* Work request *
The required output is the line that contains "- [両窓の状態の保存](#両窓の状態の保存)" through the last line of the data, retyped verbatim and with nothing added.

* Available data *

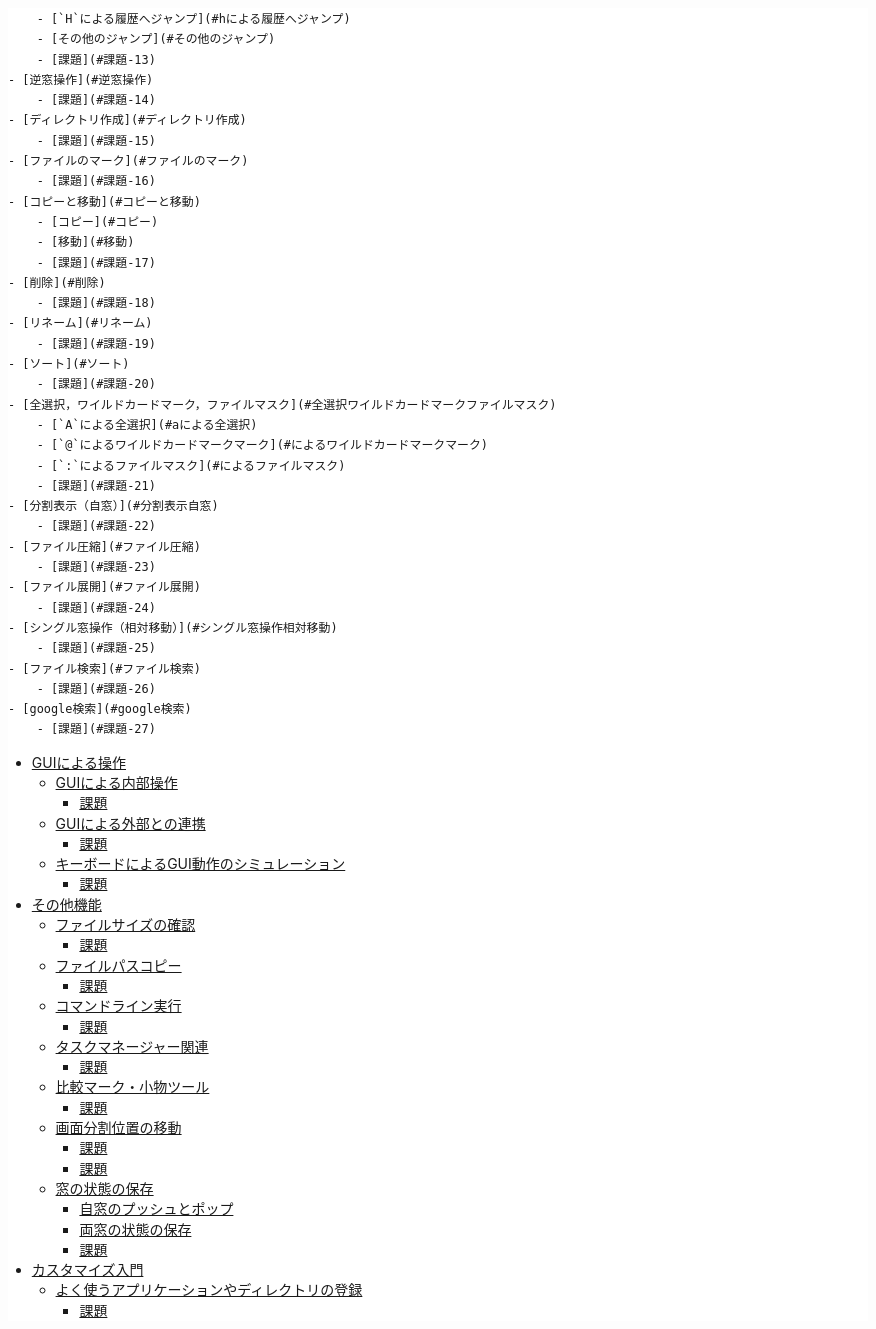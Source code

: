         - [`H`による履歴へジャンプ](#hによる履歴へジャンプ)
        - [その他のジャンプ](#その他のジャンプ)
        - [課題](#課題-13)
    - [逆窓操作](#逆窓操作)
        - [課題](#課題-14)
    - [ディレクトリ作成](#ディレクトリ作成)
        - [課題](#課題-15)
    - [ファイルのマーク](#ファイルのマーク)
        - [課題](#課題-16)
    - [コピーと移動](#コピーと移動)
        - [コピー](#コピー)
        - [移動](#移動)
        - [課題](#課題-17)
    - [削除](#削除)
        - [課題](#課題-18)
    - [リネーム](#リネーム)
        - [課題](#課題-19)
    - [ソート](#ソート)
        - [課題](#課題-20)
    - [全選択，ワイルドカードマーク，ファイルマスク](#全選択ワイルドカードマークファイルマスク)
        - [`A`による全選択](#aによる全選択)
        - [`@`によるワイルドカードマークマーク](#によるワイルドカードマークマーク)
        - [`:`によるファイルマスク](#によるファイルマスク)
        - [課題](#課題-21)
    - [分割表示（自窓）](#分割表示自窓)
        - [課題](#課題-22)
    - [ファイル圧縮](#ファイル圧縮)
        - [課題](#課題-23)
    - [ファイル展開](#ファイル展開)
        - [課題](#課題-24)
    - [シングル窓操作（相対移動）](#シングル窓操作相対移動)
        - [課題](#課題-25)
    - [ファイル検索](#ファイル検索)
        - [課題](#課題-26)
    - [google検索](#google検索)
        - [課題](#課題-27)
- [GUIによる操作](#guiによる操作)
    - [GUIによる内部操作](#guiによる内部操作)
        - [課題](#課題-28)
    - [GUIによる外部との連携](#guiによる外部との連携)
        - [課題](#課題-29)
    - [キーボードによるGUI動作のシミュレーション](#キーボードによるgui動作のシミュレーション)
        - [課題](#課題-30)
- [その他機能](#その他機能)
    - [ファイルサイズの確認](#ファイルサイズの確認)
        - [課題](#課題-31)
    - [ファイルパスコピー](#ファイルパスコピー)
        - [課題](#課題-32)
    - [コマンドライン実行](#コマンドライン実行)
        - [課題](#課題-33)
    - [タスクマネージャー関連](#タスクマネージャー関連)
        - [課題](#課題-34)
    - [比較マーク・小物ツール](#比較マーク・小物ツール)
        - [課題](#課題-35)
    - [画面分割位置の移動](#画面分割位置の移動)
        - [課題](#課題-36)
        - [課題](#課題-37)
    - [窓の状態の保存](#窓の状態の保存)
        - [自窓のプッシュとポップ](#自窓のプッシュとポップ)
        - [両窓の状態の保存](#両窓の状態の保存)
        - [課題](#課題-38)
- [カスタマイズ入門](#カスタマイズ入門)
    - [よく使うアプリケーションやディレクトリの登録](#よく使うアプリケーションやディレクトリの登録)
        - [課題](#課題-39)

* Output of the task *
        - [両窓の状態の保存](#両窓の状態の保存)
        - [課題](#課題-38)
- [カスタマイズ入門](#カスタマイズ入門)
    - [よく使うアプリケーションやディレクトリの登録](#よく使うアプリケーションやディレクトリの登録)
        - [課題](#課題-39)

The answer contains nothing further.